Task item: Would you transcribe exactly the lines from the beginning of the records below through the line with "Trump's Toil, Our", both included, omitting the pictures?

Pictures paired with source code:
##############################

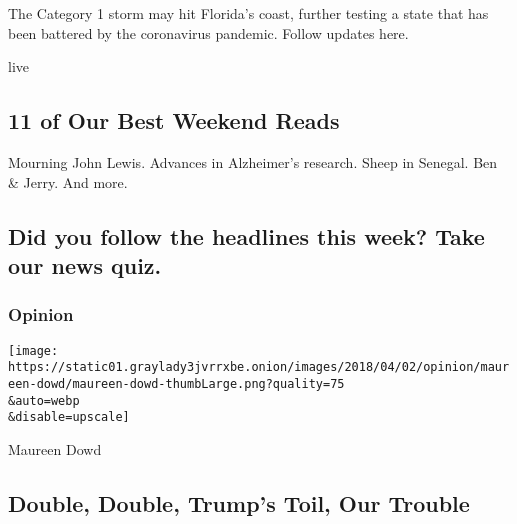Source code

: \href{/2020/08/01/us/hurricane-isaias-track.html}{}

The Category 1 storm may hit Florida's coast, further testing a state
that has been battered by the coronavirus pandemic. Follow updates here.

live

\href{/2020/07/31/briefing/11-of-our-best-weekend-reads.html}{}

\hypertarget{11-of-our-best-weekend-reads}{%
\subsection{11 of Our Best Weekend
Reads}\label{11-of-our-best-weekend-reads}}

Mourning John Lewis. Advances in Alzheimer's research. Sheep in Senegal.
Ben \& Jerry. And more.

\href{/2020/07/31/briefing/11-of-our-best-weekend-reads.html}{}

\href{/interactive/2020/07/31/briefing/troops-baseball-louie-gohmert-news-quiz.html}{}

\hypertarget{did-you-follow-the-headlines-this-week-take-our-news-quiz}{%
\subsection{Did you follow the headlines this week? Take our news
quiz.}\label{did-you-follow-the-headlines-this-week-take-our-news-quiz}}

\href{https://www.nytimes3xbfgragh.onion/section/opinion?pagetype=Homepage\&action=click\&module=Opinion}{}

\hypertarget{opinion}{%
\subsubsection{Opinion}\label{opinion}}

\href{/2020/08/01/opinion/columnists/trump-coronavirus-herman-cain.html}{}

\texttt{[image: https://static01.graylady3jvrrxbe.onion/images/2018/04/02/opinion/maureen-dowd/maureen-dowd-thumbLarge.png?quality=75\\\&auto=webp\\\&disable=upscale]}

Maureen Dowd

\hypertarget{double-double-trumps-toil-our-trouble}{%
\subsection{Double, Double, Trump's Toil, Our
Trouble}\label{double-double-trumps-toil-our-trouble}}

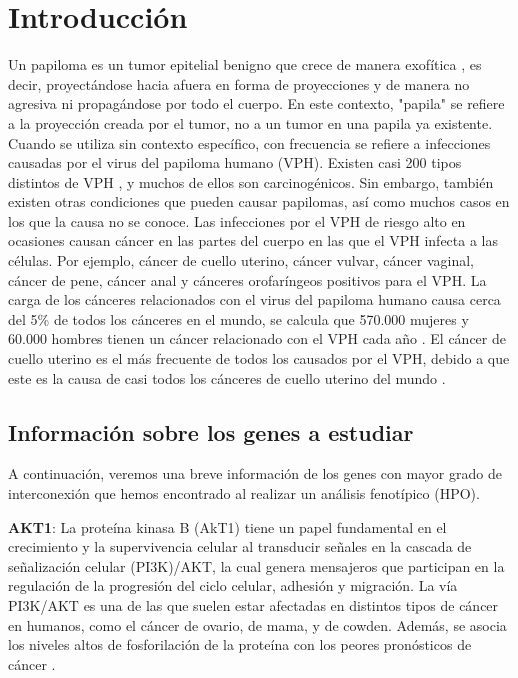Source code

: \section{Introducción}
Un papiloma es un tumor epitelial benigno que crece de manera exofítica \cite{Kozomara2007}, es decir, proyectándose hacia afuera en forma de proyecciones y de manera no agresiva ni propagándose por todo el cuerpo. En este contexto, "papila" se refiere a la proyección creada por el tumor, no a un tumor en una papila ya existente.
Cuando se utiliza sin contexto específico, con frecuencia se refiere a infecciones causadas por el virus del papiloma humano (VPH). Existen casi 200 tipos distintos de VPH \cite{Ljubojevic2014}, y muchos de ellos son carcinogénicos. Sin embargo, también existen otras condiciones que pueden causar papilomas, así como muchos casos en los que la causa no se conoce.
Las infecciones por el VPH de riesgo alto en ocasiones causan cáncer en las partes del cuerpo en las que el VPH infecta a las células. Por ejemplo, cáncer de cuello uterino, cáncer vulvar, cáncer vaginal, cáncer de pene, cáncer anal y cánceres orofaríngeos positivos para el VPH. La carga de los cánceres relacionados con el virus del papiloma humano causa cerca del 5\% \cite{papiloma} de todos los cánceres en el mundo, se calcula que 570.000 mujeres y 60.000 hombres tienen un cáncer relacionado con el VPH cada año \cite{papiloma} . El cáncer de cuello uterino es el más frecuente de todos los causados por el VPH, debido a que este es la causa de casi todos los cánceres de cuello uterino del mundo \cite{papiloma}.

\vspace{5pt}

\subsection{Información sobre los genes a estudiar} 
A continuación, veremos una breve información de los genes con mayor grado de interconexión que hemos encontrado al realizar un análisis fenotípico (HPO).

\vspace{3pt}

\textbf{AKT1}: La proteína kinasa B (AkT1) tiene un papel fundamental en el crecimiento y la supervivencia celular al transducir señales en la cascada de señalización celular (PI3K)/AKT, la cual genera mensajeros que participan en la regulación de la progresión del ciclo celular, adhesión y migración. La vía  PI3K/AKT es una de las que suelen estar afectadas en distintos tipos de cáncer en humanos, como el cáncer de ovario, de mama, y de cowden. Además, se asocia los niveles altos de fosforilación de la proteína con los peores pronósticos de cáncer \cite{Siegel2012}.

##############################

Your response:
Source code

: \href{/2020/08/01/us/hurricane-isaias-track.html}{}

The Category 1 storm may hit Florida's coast, further testing a state
that has been battered by the coronavirus pandemic. Follow updates here.

live

\href{/2020/07/31/briefing/11-of-our-best-weekend-reads.html}{}

\hypertarget{11-of-our-best-weekend-reads}{%
\subsection{11 of Our Best Weekend
Reads}\label{11-of-our-best-weekend-reads}}

Mourning John Lewis. Advances in Alzheimer's research. Sheep in Senegal.
Ben \& Jerry. And more.

\href{/2020/07/31/briefing/11-of-our-best-weekend-reads.html}{}

\href{/interactive/2020/07/31/briefing/troops-baseball-louie-gohmert-news-quiz.html}{}

\hypertarget{did-you-follow-the-headlines-this-week-take-our-news-quiz}{%
\subsection{Did you follow the headlines this week? Take our news
quiz.}\label{did-you-follow-the-headlines-this-week-take-our-news-quiz}}

\href{https://www.nytimes3xbfgragh.onion/section/opinion?pagetype=Homepage\&action=click\&module=Opinion}{}

\hypertarget{opinion}{%
\subsubsection{Opinion}\label{opinion}}

\href{/2020/08/01/opinion/columnists/trump-coronavirus-herman-cain.html}{}

\texttt{[image: https://static01.graylady3jvrrxbe.onion/images/2018/04/02/opinion/maureen-dowd/maureen-dowd-thumbLarge.png?quality=75\\\&auto=webp\\\&disable=upscale]}

Maureen Dowd

\hypertarget{double-double-trumps-toil-our-trouble}{%
\subsection{Double, Double, Trump's Toil, Our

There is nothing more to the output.